Je me suis occupée de plus de vingt enfants et seulement deux ont été pris par la milice. Pourtant mes enfants sont tous, comme moi, des Exclus. Dans les deux cas, c'étaient des enfants qui avaient refusé de partir. Alors même si dire adieu à ses enfants est difficile, il y a une grande différence entre les savoir en sûreté ou en danger. Lorsque j'ai rejoint la Rose Noire, je l'ai fait pour Vanessa. Alors que je n'étais qu'une enfant Exclue, elle m'a aidée à grandir et m'a permis de devenir adulte. J'ai voulu rendre la pareille à d'autres enfants. Je ne peux pas m'occuper d'autant de fils avec mes faibles moyens, alors avec d'autres membres, on s'entraide pour leur offrir un avenir. La Rose Noire, ce n'est pas que partir se battre. Moi-même ne rejoindrai pas le combat. Beaucoup d'entre nous nous contentons de rendre le royaume un peu plus juste en aidant ceux qui sont près de nous. Moi avec d'autres, j'aide les enfants en leur offrant la traversée.

Le reste de la journée fut agréable. Ben et Hope restèrent avec les enfants et jouèrent avec eux. Plus tard, Lavande arriva pour s'assurer que tous les enfants étaient en bonne santé. Il fut suivi par Criss, qui vint prendre des nouvelles de son fils. Et ainsi, dans un bâtiment délabré, toutes ces personnes qui n'avaient aucun lien de sang ressemblaient réellement à une famille.

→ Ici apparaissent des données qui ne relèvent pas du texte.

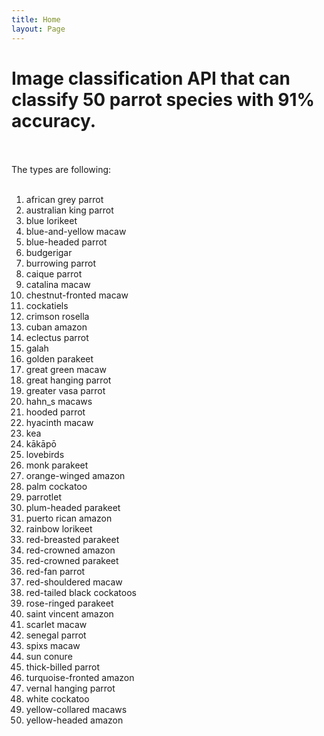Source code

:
```yaml
--- 
title: Home
layout: Page
---
```


# Image classification API that can classify 50 parrot species with 91% accuracy. <br><br>

The types are following: <br><br>

1. african grey parrot
2. australian king parrot
3. blue lorikeet
4. blue-and-yellow macaw
5. blue-headed parrot
6. budgerigar
7. burrowing parrot
8. caique parrot
9. catalina macaw
10. chestnut-fronted macaw
11. cockatiels
12. crimson rosella
13. cuban amazon
14. eclectus parrot
15. galah
16. golden parakeet
17. great green macaw
18. great hanging parrot
19. greater vasa parrot
20. hahn_s macaws
21. hooded parrot
22. hyacinth macaw
23. kea
24. kākāpō
25. lovebirds
26. monk parakeet
27. orange-winged amazon
28. palm cockatoo
29. parrotlet
30. plum-headed parakeet
31. puerto rican amazon
32. rainbow lorikeet
33. red-breasted parakeet
34. red-crowned amazon
35. red-crowned parakeet
36. red-fan parrot
37. red-shouldered macaw
38. red-tailed black cockatoos
39. rose-ringed parakeet
40. saint vincent amazon
41. scarlet macaw
42. senegal parrot
43. spixs macaw
44. sun conure
45. thick-billed parrot
46. turquoise-fronted amazon
47. vernal hanging parrot
48. white cockatoo
49. yellow-collared macaws
50. yellow-headed amazon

Enfin, Hope et Ben sortirent de bonne humeur. Ils avaient, par-dessus le marché, reçu des félicitations pour leurs affiches, qui avaient eu un franc succès. L'ambiance au Gouffre avait bien changé. Les regards des gens semblaient plus vivants, les sourires plus sincères, les démarches plus assurées. En peu de temps, beaucoup avaient compris que l'entraide était la meilleure arme contre la misère et, ceux qui pouvaient se le permettre, commençaient à apporter de légères contributions. La suprématie des Bleus se faisait moins pesante. L'impression de ne vivre que pour survivre commençait à disparaître. Même le Soleil, qui commençait tout doucement à se coucher, semblait plus lumineux.

Hope sourit, heureuse. Puis, une pensée la frappa soudainement. Elle venait peut-être de côtoyer le traître de la Rose Noire, de lui parler et de rire avec lui. Mais elle n'avait pas laissé le doute et la méfiance gâcher son après-midi. Car c'était dans les moments où le bonheur était à son paroxysme que l'on s'autorisait à fermer les yeux.